LOS ANGELES (Reuters) - Over the past seven weeks, Sony Pictures’ chief executive has dealt with the fallout from a cyberattack he likens to having your house robbed and burned to the ground.
But the devastating hack, he says, might end up being much less of a disaster for the studio than many had anticipated.
Michael Lynton says the costs associated with the cyberattack, the most destructive on a private company on U.S. soil, will be completely covered by insurance and will not mean any more cost-cutting after a few years of painful restructuring.
“I would say the cost is far less than anything anybody is imagining and certainly shouldn’t be anything that is disruptive to our budget,” Lynton told Reuters in an interview, seven weeks after the hacking attack that the U.S. government has blamed on North Korea.
While Lynton would not elaborate on an estimate for the costs for the entertainment arm of Sony Corp, he said it was “well within the bounds of insurance.”
Some experts have put the cost at up to $100 million, which could include computer repair or replacement, steps to prevent a future attack and lost productivity while operations were disrupted. They expect more companies to suffer similar fates.
The attack targeting the entertainment arm of Sony Corp. wiped out massive amounts of data and led to the online distribution of email, sensitive employee data and pirated copies of new movies.
After the attack surfaced on Nov. 21, employees came to work and discovered that not only were their computers disabled, but they had lost all past email, contacts, distribution lists, budgets and anything else stored on the network. At a studio that prided itself on going “green” and paperless, one employee said it was “like the place burned down.”
But Lynton said no one in senior management is being held responsible for the hack because, as he notes, the FBI and cybersecurity firm Mandiant told him that 90 percent of Corporate America would have fallen to such an attack.
“As one of the investigators said to me, whoever wrote this software was very, very angry,” Lynton said.
The Federal Bureau of Investigation determined that the North Korean government was behind the attack, launched by hackers as the studio prepared to release its bawdy comedy “The Interview,” depicting the assassination of leader Kim Jong-Un. North Korea had called the film an “act of war,” but denies being behind the attack.
Lynton, a self-described “homebody” who prefers not to stick his head above the parapet, has been thrust into the spotlight these weeks, ever since he felt compelled to respond to President Barack Obama calling Sony’s decision to scrap the wide release of “The Interview” a “mistake” akin to self-censorship.

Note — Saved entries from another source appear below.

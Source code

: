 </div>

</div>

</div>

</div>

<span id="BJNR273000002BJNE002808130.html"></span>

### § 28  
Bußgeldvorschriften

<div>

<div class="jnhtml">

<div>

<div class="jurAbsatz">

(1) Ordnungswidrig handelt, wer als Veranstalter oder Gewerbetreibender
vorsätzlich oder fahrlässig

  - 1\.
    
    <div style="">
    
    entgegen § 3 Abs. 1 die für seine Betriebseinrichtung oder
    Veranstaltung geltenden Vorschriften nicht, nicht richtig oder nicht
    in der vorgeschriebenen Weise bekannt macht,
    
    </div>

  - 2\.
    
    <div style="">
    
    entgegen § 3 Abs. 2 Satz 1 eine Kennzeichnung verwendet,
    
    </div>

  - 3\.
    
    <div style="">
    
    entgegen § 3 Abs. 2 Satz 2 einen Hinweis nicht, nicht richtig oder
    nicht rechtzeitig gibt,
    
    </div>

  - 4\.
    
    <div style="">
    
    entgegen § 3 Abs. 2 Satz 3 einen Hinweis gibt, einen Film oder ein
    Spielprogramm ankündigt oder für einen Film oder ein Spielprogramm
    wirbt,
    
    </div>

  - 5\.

Lynton countered that Sony had no choice after major movie chains backed out of the Christmas Day release because hackers had made unspecified threats of violence to theaters and owners. Within a week, however, it cobbled together an alternative release in independent theaters, and more importantly on video-on-demand, first online then on pay TV, that has brought in $36 million.
It is still unclear whether the film will recoup its $44 million production cost, plus $30-40 million in marketing.
Lynton has held town hall meetings at the Culver City studio and brought in the FBI to talk to 400-500 employees at a time. Employees note that he sends memos keeping them informed, but that only he signs them, not his studio co-chairman Amy Pascal, who has kept a low profile since embarrassing emails of hers were leaked and published by media.
Lynton recognizes that the hack comes after a few tough years of fighting with an activist shareholder and rounds of cost-cutting and job reductions.
But he believes morale is high, something employees corroborate, and that the studio will soon be back to normal. Email is scheduled to be restored next week, while the computer network may take another three to six weeks, Lynton said.
In the meantime, the studio managed to make payroll, sometimes cutting checks manually, and did not miss any movie or television production deadlines, since many productions run fairly independently of the studio. Pulling together the company’s financial statements is difficult, he said, but will be done in time.
The biggest challenge now, he said, might be rebuilding trust among employees and studio partners after leaked emails showed the ugly side of Hollywood’s outsized ambition.
Pascal was particularly hurt by an email in which she joked about the type of movies Obama might like, mentioning films with African-American themes or stars. She later apologized.
Lynton is looking forward to worrying about normal responsibilities, like making movies that can compete, and says the company will not be cutting back on its provocative content, such as “The Interview,” or turning risk-averse to avoid political problems.
“You can’t allow an event like this to change the way you do business or how you are creatively minded,” he said. “That would be a terrible tragedy.”